Assessing the effectiveness and accuracy of an energy baseline is a complex process that requires consideration of multiple factors and methods. Below are some of the key steps and methods:

  1. DATA REVIEW AND VALIDATION: First, the accuracy of the baseline needs to be determined against aggregated data, source data, and raw standardized metrics data (e.g., utility invoices, meter logs, production, etc.). This includes double-checking monthly electricity consumption records to ensure they match the annual electricity consumption used to calculate the baseline.
  2. Use of Statistical Regression Modeling: ERCOT’s methodology refers to establishing a baseline through energy demand forecasting based on statistical regression modeling. This approach varies according to the nature of the load modifications and calculates the baseline values by matching the historical usage of the sites.
  3. Integrated Artificial Intelligence Models: Research at the National Technical University of Athens proposes a baseline energy modeling approach based on integrated artificial intelligence models, using machine learning models such as Random Forest, XGBoost, and LightGBM to improve the accuracy of energy estimates.

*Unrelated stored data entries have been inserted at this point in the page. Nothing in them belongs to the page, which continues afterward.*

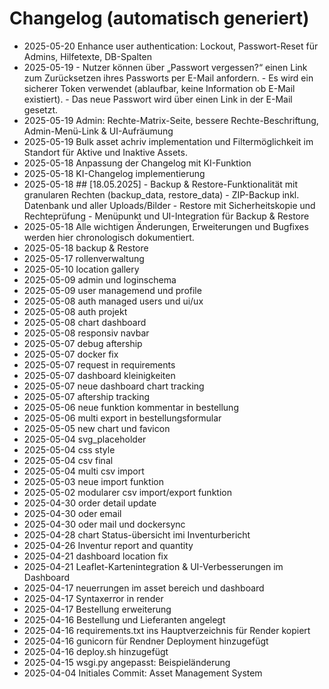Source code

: # Changelog (automatisch generiert)

- 2025-05-20 Enhance user authentication: Lockout, Passwort-Reset für Admins, Hilfetexte, DB-Spalten
- 2025-05-19 - Nutzer können über „Passwort vergessen?“ einen Link zum Zurücksetzen ihres Passworts per E-Mail anfordern. - Es wird ein sicherer Token verwendet (ablaufbar, keine Information ob E-Mail existiert). - Das neue Passwort wird über einen Link in der E-Mail gesetzt.
- 2025-05-19 Admin: Rechte-Matrix-Seite, bessere Rechte-Beschriftung, Admin-Menü-Link & UI-Aufräumung
- 2025-05-19 Bulk asset achriv implementation und Filtermöglichkeit im Standort für Aktive und Inaktive Assets.
- 2025-05-18 Anpassung der Changelog mit KI-Funktion
- 2025-05-18 KI-Changelog implementierung
- 2025-05-18 ## [18.05.2025] - Backup & Restore-Funktionalität mit granularen Rechten (backup_data, restore_data) - ZIP-Backup inkl. Datenbank und aller Uploads/Bilder - Restore mit Sicherheitskopie und Rechteprüfung - Menüpunkt und UI-Integration für Backup & Restore
- 2025-05-18 Alle wichtigen Änderungen, Erweiterungen und Bugfixes werden hier chronologisch dokumentiert.
- 2025-05-18 backup & Restore
- 2025-05-17 rollenverwaltung
- 2025-05-10 location gallery
- 2025-05-09 admin und loginschema
- 2025-05-09 user managemend und profile
- 2025-05-08 auth managed users und ui/ux
- 2025-05-08 auth projekt
- 2025-05-08 chart dashboard
- 2025-05-08 responsiv navbar
- 2025-05-07 debug aftership
- 2025-05-07 docker fix
- 2025-05-07 request in requirements
- 2025-05-07 dashboard kleinigkeiten
- 2025-05-07 neue dashboard chart tracking
- 2025-05-07 aftership tracking
- 2025-05-06 neue funktion kommentar in bestellung
- 2025-05-06 multi export in bestellungsformular
- 2025-05-05 new chart und favicon
- 2025-05-04 svg_placeholder
- 2025-05-04 css style
- 2025-05-04 csv final
- 2025-05-04 multi csv import
- 2025-05-03 neue import funktion
- 2025-05-02 modularer csv import/export funktion
- 2025-04-30 order detail update
- 2025-04-30 oder email
- 2025-04-30 oder mail und dockersync
- 2025-04-28 chart Status-übersicht imi Inventurbericht
- 2025-04-26 Inventur report and quantity
- 2025-04-21 dashboard location fix
- 2025-04-21 Leaflet-Kartenintegration & UI-Verbesserungen im Dashboard
- 2025-04-17 neuerrungen im asset bereich und dashboard
- 2025-04-17 Syntaxerror in render
- 2025-04-17 Bestellung erweiterung
- 2025-04-16 Bestellung und Lieferanten angelegt
- 2025-04-16 requirements.txt ins Hauptverzeichnis für Render kopiert
- 2025-04-16 gunicorn für Rendner Deployment hinzugefügt
- 2025-04-16 deploy.sh hinzugefügt
- 2025-04-15 wsgi.py angepasst: Beispieländerung
- 2025-04-04 Initiales Commit: Asset Management System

  4. ISO Standard Guidance:The ISO 50006 standard provides a systematic approach to establishing, using, and maintaining energy baselines that is applicable to any organization. The standard emphasizes the importance of analyzing historical data, production data, or other relevant information to assess the degree of improvement in energy use efficiency.
  5. On-Site Observations and Interviews: In the Higg FEM standard, the process of baseline determination and the process of verifying the accuracy of baseline data are described through on-site observations of energy management practices for consistency with the reported baseline determination methodology, and through interviews with energy managers and relevant staff.
  6. Application of Adjustment Methods: in order to improve the accuracy of baseline estimates, event-day adjustment methods can be applied. This method is based on the actual kWh usage during the adjustment period prior to the event start time and corrects the unadjusted baseline kWh number through an adjustment factor.